Sorry Pat, would be good to put a face to the name.


----------



## Patrizio72 (Mar 22, 2011)

Should be a great day for it and fingers crossed the weather is good


----------



## davectr (Sep 9, 2012)

Put me down for a definite maybe :lol: . Should be ok for that day, if i can find a nice Hotel i might even bring Hitler along and stay over.
Ibis white TTRS


----------



## TondyRSuzuka (Dec 3, 2011)

davectr said:


> Put me down for a definite maybe :lol: . Should be ok for that day, if i can find a nice Hotel i might even bring Hitler along and stay over.
> Ibis white TTRS


Brilliant Dave, ill pop you down. Check out the Facebook page, quite a bit of banter on that. Where are you located?


----------



## davectr (Sep 9, 2012)

Sorry mate don't do Facebook so can't check it out, I'll just have to keep an eye out on here [THUMBS UP SIGN]. 
I'm from Guisborough, North Yorkshire


----------



## KIFOO (Nov 19, 2012)

Are pics posted up anywhere on here :?


----------



## TondyRSuzuka (Dec 3, 2011)

KIFOO said:


> Are pics posted up anywhere on here :?


yes ill post them up after John has edited them etc.


----------



## KIFOO (Nov 19, 2012)

Nice one mate look forward to seeing them


----------



## IC_HOTT (May 29, 2010)

Hi TondyTT
Put me down as 'definite maybe' please, can't think why I can't make it but likely to be later on.

Any locations yet?


----------



## TondyRSuzuka (Dec 3, 2011)

Location hunting tomorrow and will then post information.


----------



## Patrizio72 (Mar 22, 2011)

Finding a good location is always the tough part :/


----------



## TondyRSuzuka (Dec 3, 2011)

Okay guys so John and I went out scouting last night...
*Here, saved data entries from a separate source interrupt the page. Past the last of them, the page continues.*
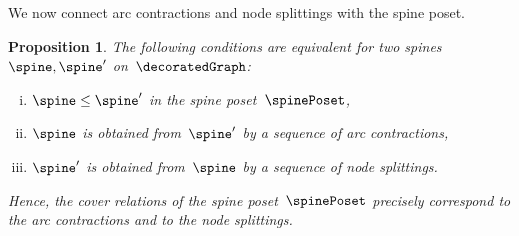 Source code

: \documentclass{amsart}
\newtheorem{proposition}[theorem]{Proposition}
\theoremstyle{definition}
\begin{document}
We now connect arc contractions and node splittings with the spine poset.

\begin{proposition}
  \label{prop:spinePoset}
  The following conditions are equivalent for two spines~$\spine, \spine'$ on~$\decoratedGraph$:
  \begin{enumerate}[(i)]
  \item $\spine \le \spine'$ in the spine poset~$\spinePoset$,
  \item $\spine$ is obtained from~$\spine'$ by a sequence of arc contractions,
  \item $\spine'$ is obtained from~$\spine$ by a sequence of node splittings.
  \end{enumerate}
  Hence, the cover relations of the spine poset~$\spinePoset$ precisely correspond to the arc contractions and to the node splittings.
\end{proposition}
\end{document}
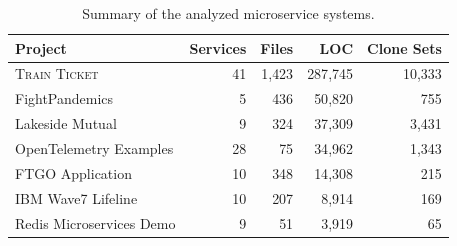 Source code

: \documentclass[conference]{IEEEtran}
\begin{document}
\begin{table}[tb]
\centering
\caption{Summary of the analyzed microservice systems.}
\label{tab:projects}
\begin{tabular}{lrrrr}
\toprule
Project & Services & Files & LOC & Clone Sets \\
\midrule
\textsc{Train Ticket} & 41 & 1{,}423 & 287{,}745 & 10{,}333 \\
FightPandemics & 5 & 436 & 50{,}820 & 755 \\
Lakeside Mutual & 9 & 324 & 37{,}309 & 3{,}431 \\
OpenTelemetry Examples & 28 & 75 & 34{,}962 & 1{,}343 \\
FTGO Application & 10 & 348 & 14{,}308 & 215 \\
IBM Wave7 Lifeline & 10 & 207 & 8{,}914 & 169 \\
Redis Microservices Demo & 9 & 51 & 3{,}919 & 65 \\
\bottomrule
\end{tabular}
\end{table}

\end{document}
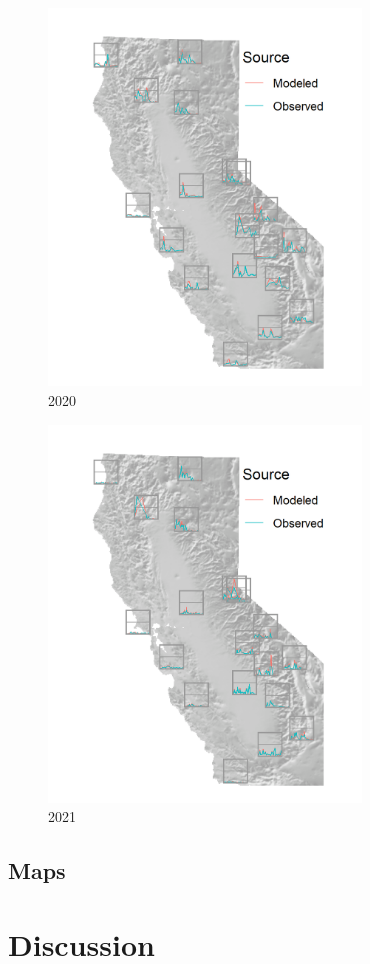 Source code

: \documentclass[gmd, manuscript]{copernicus}
\begin{document}
\begin{figure}
\includegraphics[width=8.3cm]{./Figures/Spark2020_GMD} \caption{2020}\label{fig:unnamed-chunk-5}
\end{figure}

\begin{figure}
\includegraphics[width=8.3cm]{./Figures/Spark2021_GMD} \caption{2021}\label{fig:unnamed-chunk-6}
\end{figure}

\subsection{Maps}

\section{Discussion}
\end{document}
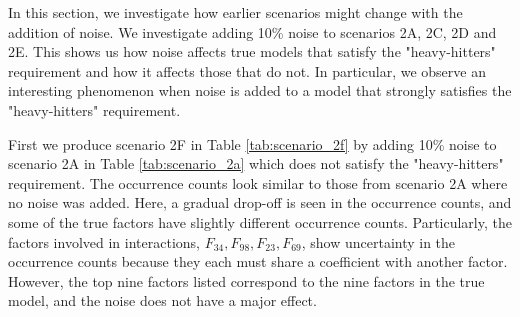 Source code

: In this section, we investigate how earlier scenarios might change with the addition of noise.
We investigate adding 10\% noise to scenarios 2A, 2C, 2D and 2E.
This shows us how noise affects true models that satisfy the "heavy-hitters" requirement and how it affects those that do not.
In particular, we observe an interesting phenomenon when noise is added to a model that strongly satisfies the "heavy-hitters" requirement.

First we produce scenario 2F in Table \ref{tab:scenario_2f} by adding 10\% noise to scenario 2A in Table \ref{tab:scenario_2a} which does not satisfy the "heavy-hitters" requirement.
The occurrence counts look similar to those from scenario 2A where no noise was added.
Here, a gradual drop-off is seen in the occurrence counts, and some of the true factors have slightly different occurrence counts.
Particularly, the factors involved in interactions, $F_{34}, F_{98}, F_{23}, F_{69}$, show uncertainty in the occurrence counts because they each must share a coefficient with another factor.
However, the top nine factors listed correspond to the nine factors in the true model, and the noise does not have a major effect.

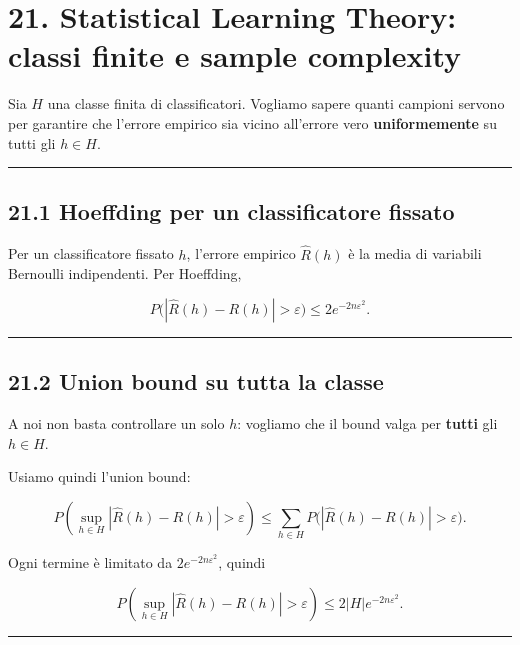 \documentclass[
]{article}
\begin{document}
\section{21. Statistical Learning Theory: classi finite e sample
complexity}\label{statistical-learning-theory-classi-finite-e-sample-complexity}

Sia \(H\) una classe finita di classificatori. Vogliamo sapere quanti
campioni servono per garantire che l'errore empirico sia vicino
all'errore vero \textbf{uniformemente} su tutti gli \(h\in H\).

\begin{center}\rule{0.5\linewidth}{0.5pt}\end{center}

\subsection{21.1 Hoeffding per un classificatore
fissato}\label{hoeffding-per-un-classificatore-fissato}

Per un classificatore fissato \(h\), l'errore empirico \(\hat R(h)\) è
la media di variabili Bernoulli indipendenti. Per Hoeffding,

\[
P\big(|\hat R(h)-R(h)|>\varepsilon\big)
\le
2e^{-2n\varepsilon^2}.
\]

\begin{center}\rule{0.5\linewidth}{0.5pt}\end{center}

\subsection{21.2 Union bound su tutta la
classe}\label{union-bound-su-tutta-la-classe}

A noi non basta controllare un solo \(h\): vogliamo che il bound valga
per \textbf{tutti} gli \(h\in H\).

Usiamo quindi l'union bound:

\[
P\left(\sup_{h\in H}|\hat R(h)-R(h)|>\varepsilon\right)
\le
\sum_{h\in H} P\big(|\hat R(h)-R(h)|>\varepsilon\big).
\]

Ogni termine è limitato da \(2e^{-2n\varepsilon^2}\), quindi

\[
P\left(\sup_{h\in H}|\hat R(h)-R(h)|>\varepsilon\right)
\le
2|H|e^{-2n\varepsilon^2}.
\]

\begin{center}\rule{0.5\linewidth}{0.5pt}\end{center}
\end{document}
We have found some great spots to get some photos, and also a location with a large car park, a cavern which we are welcome to explore the 150ft deep delights of yorkshires caving/potholing. See a few shots from my iphone below.

*Itinerary:*

3.45 - 4.00pm Meet at The Smiths Arms, Beckwithshaw, Harrogate, HG3 1QW (Road/Street for RNS-E users "Otley Road" )

4.00 - 6.00pm Rolling shots with the rig, making our way to the next meeting point for later arrivals.
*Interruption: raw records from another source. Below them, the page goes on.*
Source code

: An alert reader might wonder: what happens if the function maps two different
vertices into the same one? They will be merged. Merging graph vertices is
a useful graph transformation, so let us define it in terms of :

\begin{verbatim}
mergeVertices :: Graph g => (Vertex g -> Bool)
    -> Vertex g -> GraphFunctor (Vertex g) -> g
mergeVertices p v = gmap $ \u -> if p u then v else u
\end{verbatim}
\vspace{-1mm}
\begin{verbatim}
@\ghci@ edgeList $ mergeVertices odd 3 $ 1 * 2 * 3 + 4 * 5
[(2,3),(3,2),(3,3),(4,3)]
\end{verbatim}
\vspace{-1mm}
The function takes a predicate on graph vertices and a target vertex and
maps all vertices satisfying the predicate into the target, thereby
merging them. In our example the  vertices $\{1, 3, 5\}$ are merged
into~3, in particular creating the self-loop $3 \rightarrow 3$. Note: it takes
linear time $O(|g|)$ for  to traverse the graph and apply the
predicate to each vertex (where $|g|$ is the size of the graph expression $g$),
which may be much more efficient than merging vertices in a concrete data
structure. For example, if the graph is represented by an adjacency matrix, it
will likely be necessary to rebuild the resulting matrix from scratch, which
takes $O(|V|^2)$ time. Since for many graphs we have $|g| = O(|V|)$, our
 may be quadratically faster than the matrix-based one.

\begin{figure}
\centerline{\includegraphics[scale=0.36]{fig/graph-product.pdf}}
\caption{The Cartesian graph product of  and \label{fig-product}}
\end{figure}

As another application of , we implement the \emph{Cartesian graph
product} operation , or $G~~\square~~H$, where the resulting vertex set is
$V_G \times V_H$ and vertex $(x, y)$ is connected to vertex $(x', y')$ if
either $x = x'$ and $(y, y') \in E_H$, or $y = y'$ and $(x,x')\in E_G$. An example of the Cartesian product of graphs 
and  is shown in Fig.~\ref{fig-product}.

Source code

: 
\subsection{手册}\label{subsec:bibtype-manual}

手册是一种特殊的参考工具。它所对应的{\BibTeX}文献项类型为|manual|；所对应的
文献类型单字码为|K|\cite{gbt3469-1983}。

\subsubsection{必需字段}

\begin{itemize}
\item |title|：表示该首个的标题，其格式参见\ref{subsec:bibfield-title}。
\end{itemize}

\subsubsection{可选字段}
6.00 - 7.00pm Meet at Stump Cross Caverns, Appletreewick, HG3 5JL (Road/Street for RNS-E users "B6265" )

7.00 - 9.00 Cruise through Nidderdale to The Hare & Hounds, HG3 3SG (Road/Street for RNS-E users "MillLane" ) for dinner and drinks. We of course will be stopping occasionally for photo opportunities.

If we could please get firm numbers in order for me to book a table at the pub.


----------



## davectr (Sep 9, 2012)

Put me down for a definite, +1 guest if you need numbers for the meal


----------



## TondyRSuzuka (Dec 3, 2011)

DELAYED UNTIL WEDNESDAY 5TH JUNE DUE TO VERY POOR WEATHER FORECAST!!!

PLEASE AMEND YOUR ATTENDANCE IF NECESSARY...


----------



## davectr (Sep 9, 2012)

I'm afraid that's me out then, can't make it then. Hope you get some good photos!


----------



## TondyRSuzuka (Dec 3, 2011)

Dont forget about the shoot this wednesday guys.... Same timings as originally planned.


----------



## KIFOO (Nov 19, 2012)

How did it go guys any preview of pics available Where's the pics guys :?


----------



## KIFOO (Nov 19, 2012)

Did u get any good shots guys 8)


----------



## TondyRSuzuka (Dec 3, 2011)

Yes but myself and John, the photographer are on holiday for a while. Will post once he's edited them.


----------



## KIFOO (Nov 19, 2012)

Cool mate look forward to seeing them


----------



## KIFOO (Nov 19, 2012)

Where the rs going to fast to get any shots


----------